[Saved data entries]
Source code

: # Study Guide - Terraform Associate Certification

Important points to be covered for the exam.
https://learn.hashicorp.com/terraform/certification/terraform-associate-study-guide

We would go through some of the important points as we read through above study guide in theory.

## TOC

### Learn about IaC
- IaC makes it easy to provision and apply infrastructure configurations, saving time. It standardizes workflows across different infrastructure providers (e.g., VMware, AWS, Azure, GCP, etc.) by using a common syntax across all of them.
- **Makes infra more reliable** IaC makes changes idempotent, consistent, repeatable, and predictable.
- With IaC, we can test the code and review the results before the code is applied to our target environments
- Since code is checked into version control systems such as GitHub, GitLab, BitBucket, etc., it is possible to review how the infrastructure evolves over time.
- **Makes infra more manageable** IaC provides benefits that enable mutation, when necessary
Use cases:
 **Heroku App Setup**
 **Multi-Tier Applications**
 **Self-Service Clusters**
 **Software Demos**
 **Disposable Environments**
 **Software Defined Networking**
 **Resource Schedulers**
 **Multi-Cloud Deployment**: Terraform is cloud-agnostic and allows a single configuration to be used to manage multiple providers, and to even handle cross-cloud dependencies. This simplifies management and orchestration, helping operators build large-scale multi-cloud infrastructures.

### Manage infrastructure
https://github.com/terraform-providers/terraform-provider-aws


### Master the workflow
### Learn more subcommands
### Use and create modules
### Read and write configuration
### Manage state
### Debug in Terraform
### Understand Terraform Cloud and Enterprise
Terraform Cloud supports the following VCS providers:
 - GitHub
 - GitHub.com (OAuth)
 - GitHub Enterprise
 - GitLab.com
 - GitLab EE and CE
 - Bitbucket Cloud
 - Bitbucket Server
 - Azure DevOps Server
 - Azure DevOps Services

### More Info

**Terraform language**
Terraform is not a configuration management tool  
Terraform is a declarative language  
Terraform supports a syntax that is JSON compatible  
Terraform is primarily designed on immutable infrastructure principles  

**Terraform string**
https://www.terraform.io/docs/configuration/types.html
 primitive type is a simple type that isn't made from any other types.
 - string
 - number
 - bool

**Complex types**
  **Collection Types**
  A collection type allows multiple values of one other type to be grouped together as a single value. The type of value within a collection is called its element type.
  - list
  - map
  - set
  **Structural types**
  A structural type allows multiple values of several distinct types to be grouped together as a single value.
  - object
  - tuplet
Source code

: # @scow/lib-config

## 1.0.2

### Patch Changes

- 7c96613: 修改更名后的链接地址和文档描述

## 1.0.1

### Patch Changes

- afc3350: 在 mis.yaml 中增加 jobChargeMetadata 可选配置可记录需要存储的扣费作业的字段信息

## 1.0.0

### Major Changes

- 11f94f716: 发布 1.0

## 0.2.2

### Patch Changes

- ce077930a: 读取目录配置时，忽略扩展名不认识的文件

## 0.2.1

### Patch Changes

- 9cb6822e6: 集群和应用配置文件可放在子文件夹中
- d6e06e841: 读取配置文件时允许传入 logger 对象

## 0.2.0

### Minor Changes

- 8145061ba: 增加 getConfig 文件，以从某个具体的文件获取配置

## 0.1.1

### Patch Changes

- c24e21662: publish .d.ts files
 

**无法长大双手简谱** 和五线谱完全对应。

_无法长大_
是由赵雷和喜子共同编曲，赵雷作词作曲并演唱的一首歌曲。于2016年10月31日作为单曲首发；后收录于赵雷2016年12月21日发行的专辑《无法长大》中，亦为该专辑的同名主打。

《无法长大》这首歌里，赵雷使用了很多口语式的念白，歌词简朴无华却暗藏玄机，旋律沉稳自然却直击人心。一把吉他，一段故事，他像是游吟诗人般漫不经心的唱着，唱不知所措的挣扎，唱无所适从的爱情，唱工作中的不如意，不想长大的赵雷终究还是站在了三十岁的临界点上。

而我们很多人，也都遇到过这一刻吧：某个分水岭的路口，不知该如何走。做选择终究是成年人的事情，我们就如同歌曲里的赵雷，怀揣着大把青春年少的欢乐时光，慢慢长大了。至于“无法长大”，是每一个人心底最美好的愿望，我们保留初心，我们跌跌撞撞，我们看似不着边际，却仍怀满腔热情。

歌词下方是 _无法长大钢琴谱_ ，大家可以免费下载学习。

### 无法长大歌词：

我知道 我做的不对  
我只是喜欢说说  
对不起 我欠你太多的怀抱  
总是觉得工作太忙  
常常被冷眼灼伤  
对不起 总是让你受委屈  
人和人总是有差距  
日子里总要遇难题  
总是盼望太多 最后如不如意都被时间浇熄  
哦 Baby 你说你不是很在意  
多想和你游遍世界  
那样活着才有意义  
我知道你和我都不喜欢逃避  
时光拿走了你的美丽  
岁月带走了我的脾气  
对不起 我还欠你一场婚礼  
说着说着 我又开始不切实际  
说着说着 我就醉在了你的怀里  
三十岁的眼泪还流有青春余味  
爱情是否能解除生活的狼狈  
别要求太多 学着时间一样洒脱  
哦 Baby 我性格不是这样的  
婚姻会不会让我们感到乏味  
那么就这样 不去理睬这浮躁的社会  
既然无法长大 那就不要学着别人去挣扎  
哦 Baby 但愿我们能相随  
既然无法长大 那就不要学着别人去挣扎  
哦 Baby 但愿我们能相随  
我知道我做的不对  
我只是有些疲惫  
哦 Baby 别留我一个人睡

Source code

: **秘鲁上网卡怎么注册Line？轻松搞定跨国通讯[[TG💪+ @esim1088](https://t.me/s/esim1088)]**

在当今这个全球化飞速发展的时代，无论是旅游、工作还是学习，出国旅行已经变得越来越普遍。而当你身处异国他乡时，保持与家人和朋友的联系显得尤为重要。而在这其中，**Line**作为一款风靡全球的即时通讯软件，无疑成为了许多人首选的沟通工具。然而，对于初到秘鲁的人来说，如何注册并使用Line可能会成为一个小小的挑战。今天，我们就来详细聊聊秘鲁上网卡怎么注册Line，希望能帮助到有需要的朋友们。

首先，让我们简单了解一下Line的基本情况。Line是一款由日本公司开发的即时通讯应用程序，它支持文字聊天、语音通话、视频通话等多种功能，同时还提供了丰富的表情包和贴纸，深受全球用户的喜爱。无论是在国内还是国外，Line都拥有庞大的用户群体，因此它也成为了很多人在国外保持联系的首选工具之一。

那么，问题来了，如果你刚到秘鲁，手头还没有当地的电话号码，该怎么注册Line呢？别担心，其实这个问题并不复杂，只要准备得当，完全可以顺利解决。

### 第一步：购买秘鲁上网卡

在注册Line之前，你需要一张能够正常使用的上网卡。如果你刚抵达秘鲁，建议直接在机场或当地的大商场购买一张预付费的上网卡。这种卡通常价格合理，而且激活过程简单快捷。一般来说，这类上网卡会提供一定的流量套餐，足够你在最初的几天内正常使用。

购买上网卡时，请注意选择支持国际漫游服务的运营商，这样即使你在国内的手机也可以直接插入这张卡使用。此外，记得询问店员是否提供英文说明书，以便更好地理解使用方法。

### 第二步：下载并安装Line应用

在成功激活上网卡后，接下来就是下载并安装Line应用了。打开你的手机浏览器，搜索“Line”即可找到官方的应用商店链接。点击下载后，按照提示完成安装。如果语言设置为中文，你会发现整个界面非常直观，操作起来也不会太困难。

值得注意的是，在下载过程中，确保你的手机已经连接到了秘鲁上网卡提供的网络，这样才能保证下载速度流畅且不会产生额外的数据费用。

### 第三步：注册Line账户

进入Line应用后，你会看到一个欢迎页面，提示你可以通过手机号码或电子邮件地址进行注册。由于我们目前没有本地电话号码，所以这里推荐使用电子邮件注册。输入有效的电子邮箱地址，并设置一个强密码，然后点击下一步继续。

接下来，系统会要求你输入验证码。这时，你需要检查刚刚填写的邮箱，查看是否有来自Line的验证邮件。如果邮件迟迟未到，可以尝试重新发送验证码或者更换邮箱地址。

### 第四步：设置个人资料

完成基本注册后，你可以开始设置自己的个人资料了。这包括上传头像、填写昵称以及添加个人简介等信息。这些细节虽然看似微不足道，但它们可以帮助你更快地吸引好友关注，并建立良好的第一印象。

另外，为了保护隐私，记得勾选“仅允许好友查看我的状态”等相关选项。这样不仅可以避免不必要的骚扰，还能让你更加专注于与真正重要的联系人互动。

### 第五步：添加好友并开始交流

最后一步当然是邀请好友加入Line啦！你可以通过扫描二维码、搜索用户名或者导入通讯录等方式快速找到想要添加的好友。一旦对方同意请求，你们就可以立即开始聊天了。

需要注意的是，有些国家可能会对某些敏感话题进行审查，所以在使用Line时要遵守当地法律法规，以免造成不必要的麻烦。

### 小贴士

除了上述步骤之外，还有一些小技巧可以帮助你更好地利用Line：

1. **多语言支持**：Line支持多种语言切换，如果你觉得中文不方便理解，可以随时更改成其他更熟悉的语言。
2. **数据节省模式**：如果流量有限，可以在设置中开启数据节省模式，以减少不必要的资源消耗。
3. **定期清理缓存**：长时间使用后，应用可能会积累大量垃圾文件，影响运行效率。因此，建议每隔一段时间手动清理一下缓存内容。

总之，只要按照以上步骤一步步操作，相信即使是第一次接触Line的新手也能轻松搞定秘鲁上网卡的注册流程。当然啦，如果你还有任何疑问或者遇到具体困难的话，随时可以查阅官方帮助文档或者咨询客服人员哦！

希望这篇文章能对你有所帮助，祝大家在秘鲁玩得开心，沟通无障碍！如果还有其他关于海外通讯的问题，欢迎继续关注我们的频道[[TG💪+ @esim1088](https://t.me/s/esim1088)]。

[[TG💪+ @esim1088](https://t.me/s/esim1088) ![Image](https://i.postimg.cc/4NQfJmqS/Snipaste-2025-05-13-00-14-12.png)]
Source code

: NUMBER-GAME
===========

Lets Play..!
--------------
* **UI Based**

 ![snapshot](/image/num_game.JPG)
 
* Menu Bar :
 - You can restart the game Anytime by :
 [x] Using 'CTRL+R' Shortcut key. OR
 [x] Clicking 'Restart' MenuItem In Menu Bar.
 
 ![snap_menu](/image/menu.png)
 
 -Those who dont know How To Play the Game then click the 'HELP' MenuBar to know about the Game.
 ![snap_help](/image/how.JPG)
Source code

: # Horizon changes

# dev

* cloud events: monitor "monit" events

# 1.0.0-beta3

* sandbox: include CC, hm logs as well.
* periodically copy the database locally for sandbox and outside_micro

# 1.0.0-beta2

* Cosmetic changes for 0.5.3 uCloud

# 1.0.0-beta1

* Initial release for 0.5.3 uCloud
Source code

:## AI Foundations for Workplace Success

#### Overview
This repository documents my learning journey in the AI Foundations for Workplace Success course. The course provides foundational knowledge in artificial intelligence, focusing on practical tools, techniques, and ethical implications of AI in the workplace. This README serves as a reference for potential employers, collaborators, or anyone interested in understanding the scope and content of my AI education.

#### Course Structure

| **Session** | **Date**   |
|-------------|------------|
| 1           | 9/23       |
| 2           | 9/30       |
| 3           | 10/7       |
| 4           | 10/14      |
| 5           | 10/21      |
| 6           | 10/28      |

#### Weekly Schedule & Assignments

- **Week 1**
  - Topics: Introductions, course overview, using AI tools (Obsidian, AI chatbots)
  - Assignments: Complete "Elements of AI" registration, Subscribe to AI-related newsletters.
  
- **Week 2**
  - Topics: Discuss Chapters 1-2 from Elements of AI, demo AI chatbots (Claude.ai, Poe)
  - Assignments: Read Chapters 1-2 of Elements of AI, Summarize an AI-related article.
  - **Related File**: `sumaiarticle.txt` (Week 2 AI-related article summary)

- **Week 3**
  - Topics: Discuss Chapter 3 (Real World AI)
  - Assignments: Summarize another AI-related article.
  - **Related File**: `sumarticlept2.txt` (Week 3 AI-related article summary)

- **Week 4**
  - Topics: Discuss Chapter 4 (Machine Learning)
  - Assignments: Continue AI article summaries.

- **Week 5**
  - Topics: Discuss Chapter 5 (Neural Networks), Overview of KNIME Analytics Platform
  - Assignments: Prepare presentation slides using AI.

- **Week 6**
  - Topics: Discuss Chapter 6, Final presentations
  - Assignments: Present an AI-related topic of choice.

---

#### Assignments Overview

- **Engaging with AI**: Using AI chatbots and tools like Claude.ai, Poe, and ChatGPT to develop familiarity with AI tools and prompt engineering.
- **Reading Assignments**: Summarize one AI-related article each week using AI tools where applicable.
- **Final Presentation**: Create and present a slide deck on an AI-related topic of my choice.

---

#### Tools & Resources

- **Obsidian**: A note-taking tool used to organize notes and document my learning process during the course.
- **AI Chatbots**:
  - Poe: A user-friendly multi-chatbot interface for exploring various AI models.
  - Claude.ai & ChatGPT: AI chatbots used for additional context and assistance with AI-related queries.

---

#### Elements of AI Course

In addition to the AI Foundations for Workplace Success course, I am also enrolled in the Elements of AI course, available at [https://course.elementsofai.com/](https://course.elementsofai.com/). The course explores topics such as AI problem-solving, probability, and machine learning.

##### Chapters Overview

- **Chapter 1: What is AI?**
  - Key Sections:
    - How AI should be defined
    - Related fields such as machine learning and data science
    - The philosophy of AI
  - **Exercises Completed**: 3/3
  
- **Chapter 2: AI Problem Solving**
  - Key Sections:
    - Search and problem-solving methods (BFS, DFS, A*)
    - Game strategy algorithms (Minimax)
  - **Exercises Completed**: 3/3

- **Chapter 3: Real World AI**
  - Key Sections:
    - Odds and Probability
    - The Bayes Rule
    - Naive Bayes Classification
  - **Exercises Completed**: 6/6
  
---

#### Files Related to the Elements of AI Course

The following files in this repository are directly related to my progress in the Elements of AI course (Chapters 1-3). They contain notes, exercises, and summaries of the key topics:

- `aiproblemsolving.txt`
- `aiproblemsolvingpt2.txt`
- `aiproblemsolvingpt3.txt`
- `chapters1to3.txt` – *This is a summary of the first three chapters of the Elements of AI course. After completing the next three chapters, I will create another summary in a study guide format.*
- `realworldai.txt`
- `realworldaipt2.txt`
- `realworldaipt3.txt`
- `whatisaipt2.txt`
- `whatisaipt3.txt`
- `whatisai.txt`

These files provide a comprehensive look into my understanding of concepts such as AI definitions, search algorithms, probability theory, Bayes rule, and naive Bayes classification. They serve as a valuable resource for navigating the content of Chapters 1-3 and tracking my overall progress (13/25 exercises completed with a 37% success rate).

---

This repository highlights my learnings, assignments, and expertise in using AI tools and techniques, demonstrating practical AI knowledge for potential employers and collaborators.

**INSTRUCTIONS TO FOLLOW**
Go through the entries above, and wherever a line holds the word "collaborators", copy that line.

**RESULT OF THE EXERCISE**
This repository documents my learning journey in the AI Foundations for Workplace Success course. The course provides foundational knowledge in artificial intelligence, focusing on practical tools, techniques, and ethical implications of AI in the workplace. This README serves as a reference for potential employers, collaborators, or anyone interested in understanding the scope and content of my AI education.
This repository highlights my learnings, assignments, and expertise in using AI tools and techniques, demonstrating practical AI knowledge for potential employers and collaborators.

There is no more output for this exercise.